LISTED ENTRIES:
════════

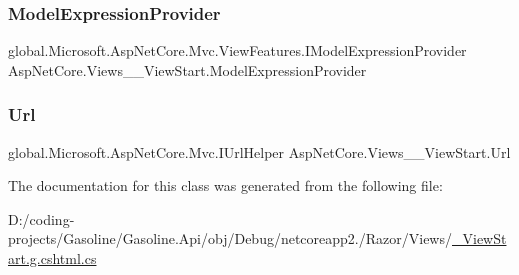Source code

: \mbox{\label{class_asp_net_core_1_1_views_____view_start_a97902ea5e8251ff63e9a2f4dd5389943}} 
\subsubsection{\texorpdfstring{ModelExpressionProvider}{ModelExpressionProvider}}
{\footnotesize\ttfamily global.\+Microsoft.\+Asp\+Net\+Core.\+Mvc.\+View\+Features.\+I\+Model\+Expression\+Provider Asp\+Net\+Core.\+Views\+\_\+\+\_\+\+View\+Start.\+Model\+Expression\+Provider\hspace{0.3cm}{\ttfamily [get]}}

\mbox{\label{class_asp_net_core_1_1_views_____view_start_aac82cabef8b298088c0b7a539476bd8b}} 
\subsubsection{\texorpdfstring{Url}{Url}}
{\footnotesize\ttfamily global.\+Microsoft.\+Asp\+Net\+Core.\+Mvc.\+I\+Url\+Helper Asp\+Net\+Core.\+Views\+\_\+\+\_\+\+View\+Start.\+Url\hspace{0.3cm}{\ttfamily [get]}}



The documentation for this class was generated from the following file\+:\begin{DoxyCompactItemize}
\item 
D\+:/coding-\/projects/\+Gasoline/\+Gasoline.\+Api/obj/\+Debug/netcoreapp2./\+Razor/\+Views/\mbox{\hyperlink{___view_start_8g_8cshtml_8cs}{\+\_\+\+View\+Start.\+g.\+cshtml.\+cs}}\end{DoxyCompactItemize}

════════

TASK: Set the listing above down again exactly, leaving pictures out.

OUTPUT BELOW:
Source code

: \mbox{\label{class_asp_net_core_1_1_views_____view_start_a97902ea5e8251ff63e9a2f4dd5389943}} 
\subsubsection{\texorpdfstring{ModelExpressionProvider}{ModelExpressionProvider}}
{\footnotesize\ttfamily global.\+Microsoft.\+Asp\+Net\+Core.\+Mvc.\+View\+Features.\+I\+Model\+Expression\+Provider Asp\+Net\+Core.\+Views\+\_\+\+\_\+\+View\+Start.\+Model\+Expression\+Provider\hspace{0.3cm}{\ttfamily [get]}}

\mbox{\label{class_asp_net_core_1_1_views_____view_start_aac82cabef8b298088c0b7a539476bd8b}} 
\subsubsection{\texorpdfstring{Url}{Url}}
{\footnotesize\ttfamily global.\+Microsoft.\+Asp\+Net\+Core.\+Mvc.\+I\+Url\+Helper Asp\+Net\+Core.\+Views\+\_\+\+\_\+\+View\+Start.\+Url\hspace{0.3cm}{\ttfamily [get]}}



The documentation for this class was generated from the following file\+:\begin{DoxyCompactItemize}
\item 
D\+:/coding-\/projects/\+Gasoline/\+Gasoline.\+Api/obj/\+Debug/netcoreapp2./\+Razor/\+Views/\mbox{\hyperlink{___view_start_8g_8cshtml_8cs}{\+\_\+\+View\+Start.\+g.\+cshtml.\+cs}}\end{DoxyCompactItemize}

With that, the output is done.